(Material to process)

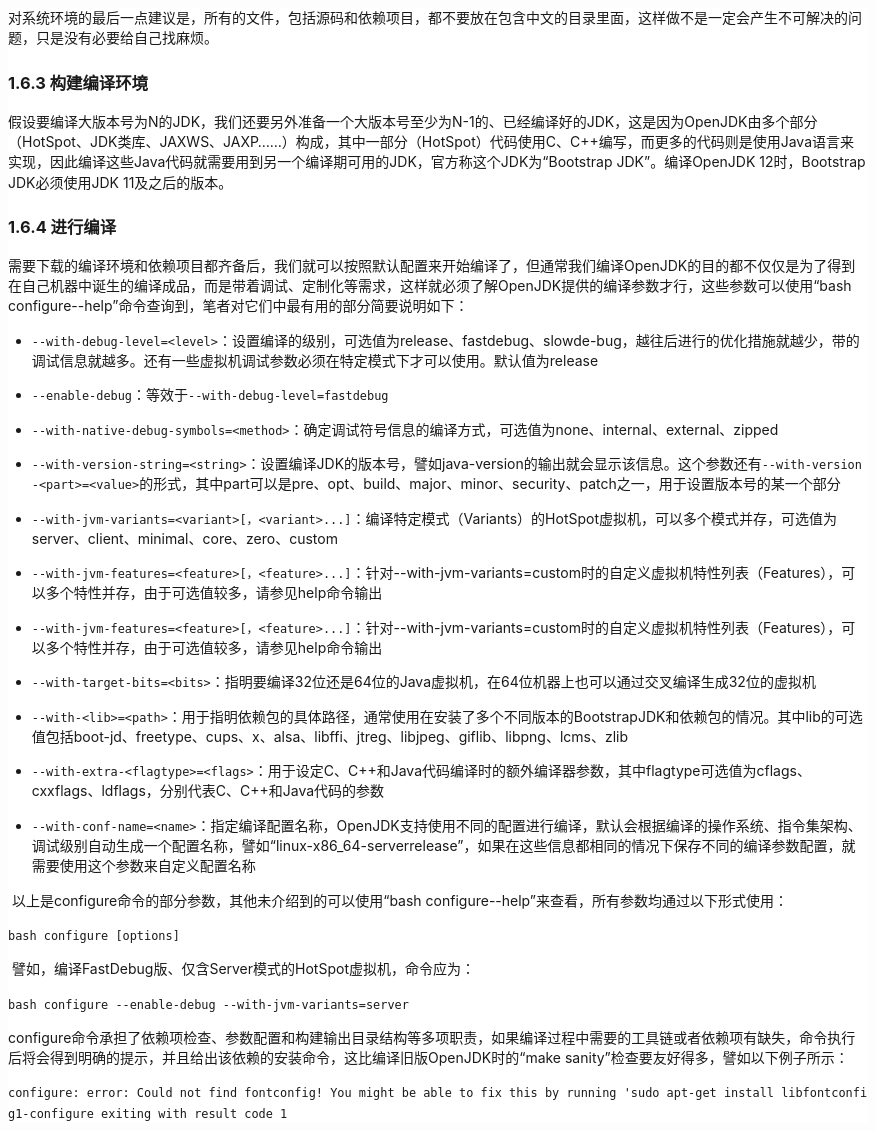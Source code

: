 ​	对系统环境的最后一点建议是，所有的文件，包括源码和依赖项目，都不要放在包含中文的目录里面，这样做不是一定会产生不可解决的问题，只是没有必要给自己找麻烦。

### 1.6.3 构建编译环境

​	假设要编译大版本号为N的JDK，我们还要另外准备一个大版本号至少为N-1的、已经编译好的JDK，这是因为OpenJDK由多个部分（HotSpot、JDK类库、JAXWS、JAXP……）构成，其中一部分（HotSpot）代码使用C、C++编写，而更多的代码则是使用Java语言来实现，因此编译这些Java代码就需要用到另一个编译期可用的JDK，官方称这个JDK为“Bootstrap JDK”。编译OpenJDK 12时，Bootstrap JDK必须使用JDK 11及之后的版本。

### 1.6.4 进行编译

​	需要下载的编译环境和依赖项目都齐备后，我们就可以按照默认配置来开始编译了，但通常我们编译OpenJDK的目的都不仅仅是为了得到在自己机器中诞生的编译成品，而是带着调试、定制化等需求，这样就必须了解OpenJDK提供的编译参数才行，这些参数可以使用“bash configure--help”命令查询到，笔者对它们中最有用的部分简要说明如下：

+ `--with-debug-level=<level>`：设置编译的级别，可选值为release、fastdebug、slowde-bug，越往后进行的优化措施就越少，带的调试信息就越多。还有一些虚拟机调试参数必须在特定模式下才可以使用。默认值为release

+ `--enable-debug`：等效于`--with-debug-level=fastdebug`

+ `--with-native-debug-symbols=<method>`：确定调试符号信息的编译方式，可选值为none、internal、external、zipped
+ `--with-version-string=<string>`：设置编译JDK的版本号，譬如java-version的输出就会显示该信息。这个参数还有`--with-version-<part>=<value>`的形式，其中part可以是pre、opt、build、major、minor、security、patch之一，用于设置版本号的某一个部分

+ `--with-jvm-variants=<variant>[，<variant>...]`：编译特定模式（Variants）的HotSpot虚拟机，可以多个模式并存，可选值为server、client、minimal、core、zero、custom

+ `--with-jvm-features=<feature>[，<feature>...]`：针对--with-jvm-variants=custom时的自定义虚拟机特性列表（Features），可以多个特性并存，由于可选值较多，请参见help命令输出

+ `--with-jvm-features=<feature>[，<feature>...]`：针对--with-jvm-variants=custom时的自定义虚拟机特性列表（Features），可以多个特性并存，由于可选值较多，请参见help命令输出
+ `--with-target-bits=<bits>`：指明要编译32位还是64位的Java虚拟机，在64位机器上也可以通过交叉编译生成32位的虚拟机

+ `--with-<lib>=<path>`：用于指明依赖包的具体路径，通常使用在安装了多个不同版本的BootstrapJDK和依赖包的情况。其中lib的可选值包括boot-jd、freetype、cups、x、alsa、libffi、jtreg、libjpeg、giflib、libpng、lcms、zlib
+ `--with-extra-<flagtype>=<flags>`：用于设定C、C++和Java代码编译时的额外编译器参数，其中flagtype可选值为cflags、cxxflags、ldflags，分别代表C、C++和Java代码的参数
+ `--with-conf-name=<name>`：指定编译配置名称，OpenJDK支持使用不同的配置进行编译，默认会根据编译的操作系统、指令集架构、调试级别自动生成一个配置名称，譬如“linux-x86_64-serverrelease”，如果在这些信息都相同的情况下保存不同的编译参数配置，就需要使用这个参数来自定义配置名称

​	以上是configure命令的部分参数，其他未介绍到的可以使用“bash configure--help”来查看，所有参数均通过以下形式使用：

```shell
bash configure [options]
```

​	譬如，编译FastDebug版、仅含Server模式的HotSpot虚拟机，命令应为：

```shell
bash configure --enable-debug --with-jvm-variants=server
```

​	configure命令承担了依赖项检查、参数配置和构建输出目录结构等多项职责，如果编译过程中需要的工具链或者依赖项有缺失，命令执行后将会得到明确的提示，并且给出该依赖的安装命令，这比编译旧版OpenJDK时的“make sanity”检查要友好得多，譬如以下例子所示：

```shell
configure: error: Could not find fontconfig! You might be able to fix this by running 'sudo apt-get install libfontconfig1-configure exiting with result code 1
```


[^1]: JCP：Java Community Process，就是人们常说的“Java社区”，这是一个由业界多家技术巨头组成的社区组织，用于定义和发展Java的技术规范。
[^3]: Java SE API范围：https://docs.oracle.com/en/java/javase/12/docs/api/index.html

(End Material to process)
(Material to process)

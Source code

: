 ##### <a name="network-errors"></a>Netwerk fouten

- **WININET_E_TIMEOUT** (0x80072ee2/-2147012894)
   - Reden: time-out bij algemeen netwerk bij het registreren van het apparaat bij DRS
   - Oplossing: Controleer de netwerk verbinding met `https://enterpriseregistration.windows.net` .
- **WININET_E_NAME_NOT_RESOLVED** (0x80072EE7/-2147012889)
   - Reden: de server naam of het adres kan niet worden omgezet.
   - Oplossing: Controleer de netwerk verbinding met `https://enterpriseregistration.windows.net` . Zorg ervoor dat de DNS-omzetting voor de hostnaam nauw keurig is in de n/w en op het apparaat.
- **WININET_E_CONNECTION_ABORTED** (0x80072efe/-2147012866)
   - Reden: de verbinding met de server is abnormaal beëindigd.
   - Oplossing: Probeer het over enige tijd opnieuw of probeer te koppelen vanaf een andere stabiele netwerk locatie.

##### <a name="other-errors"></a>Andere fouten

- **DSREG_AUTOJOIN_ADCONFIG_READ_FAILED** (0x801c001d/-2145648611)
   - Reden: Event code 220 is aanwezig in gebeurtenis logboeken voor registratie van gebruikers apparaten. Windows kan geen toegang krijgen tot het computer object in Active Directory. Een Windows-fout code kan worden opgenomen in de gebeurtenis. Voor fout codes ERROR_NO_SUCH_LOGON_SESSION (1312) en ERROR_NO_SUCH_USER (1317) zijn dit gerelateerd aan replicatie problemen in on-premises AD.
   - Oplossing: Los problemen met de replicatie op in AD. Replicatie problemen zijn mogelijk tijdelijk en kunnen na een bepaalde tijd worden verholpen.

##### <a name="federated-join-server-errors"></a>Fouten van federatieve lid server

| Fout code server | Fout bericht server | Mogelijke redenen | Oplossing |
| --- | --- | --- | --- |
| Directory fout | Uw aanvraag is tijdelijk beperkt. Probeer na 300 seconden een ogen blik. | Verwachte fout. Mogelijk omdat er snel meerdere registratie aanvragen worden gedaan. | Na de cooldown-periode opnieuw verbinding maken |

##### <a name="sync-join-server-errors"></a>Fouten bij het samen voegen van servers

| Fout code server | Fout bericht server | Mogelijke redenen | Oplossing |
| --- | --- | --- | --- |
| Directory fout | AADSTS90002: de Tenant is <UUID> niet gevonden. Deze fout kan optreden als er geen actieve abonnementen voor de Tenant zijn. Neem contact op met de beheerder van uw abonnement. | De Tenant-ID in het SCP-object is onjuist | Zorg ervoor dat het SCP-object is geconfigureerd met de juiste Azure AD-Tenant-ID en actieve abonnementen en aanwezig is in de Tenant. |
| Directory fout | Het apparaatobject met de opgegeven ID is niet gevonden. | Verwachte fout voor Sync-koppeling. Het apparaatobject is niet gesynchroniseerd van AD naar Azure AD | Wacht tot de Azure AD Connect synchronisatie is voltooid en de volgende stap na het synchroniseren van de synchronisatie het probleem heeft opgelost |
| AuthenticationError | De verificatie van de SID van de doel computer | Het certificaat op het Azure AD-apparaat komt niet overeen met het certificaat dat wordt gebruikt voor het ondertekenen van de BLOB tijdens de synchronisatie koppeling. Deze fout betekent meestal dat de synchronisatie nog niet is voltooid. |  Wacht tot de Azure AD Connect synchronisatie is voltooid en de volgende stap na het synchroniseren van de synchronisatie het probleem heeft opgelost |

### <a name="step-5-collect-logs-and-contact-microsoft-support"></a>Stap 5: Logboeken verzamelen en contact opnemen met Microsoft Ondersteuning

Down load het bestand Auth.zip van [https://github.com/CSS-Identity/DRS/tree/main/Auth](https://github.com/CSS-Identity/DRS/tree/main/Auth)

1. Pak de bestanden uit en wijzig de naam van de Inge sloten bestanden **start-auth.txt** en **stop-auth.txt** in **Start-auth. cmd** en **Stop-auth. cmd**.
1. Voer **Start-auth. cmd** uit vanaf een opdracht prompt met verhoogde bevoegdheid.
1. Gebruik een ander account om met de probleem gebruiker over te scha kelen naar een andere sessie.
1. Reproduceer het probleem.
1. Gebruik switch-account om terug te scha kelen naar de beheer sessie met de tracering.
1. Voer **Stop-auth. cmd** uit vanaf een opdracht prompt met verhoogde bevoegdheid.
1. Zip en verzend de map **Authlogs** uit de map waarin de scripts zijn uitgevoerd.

(End Material to process)

- _Problem statement_: Throughout the data, tally the lines that hold the string "sessie" and report the tally alone.

- _Exercise output_: 2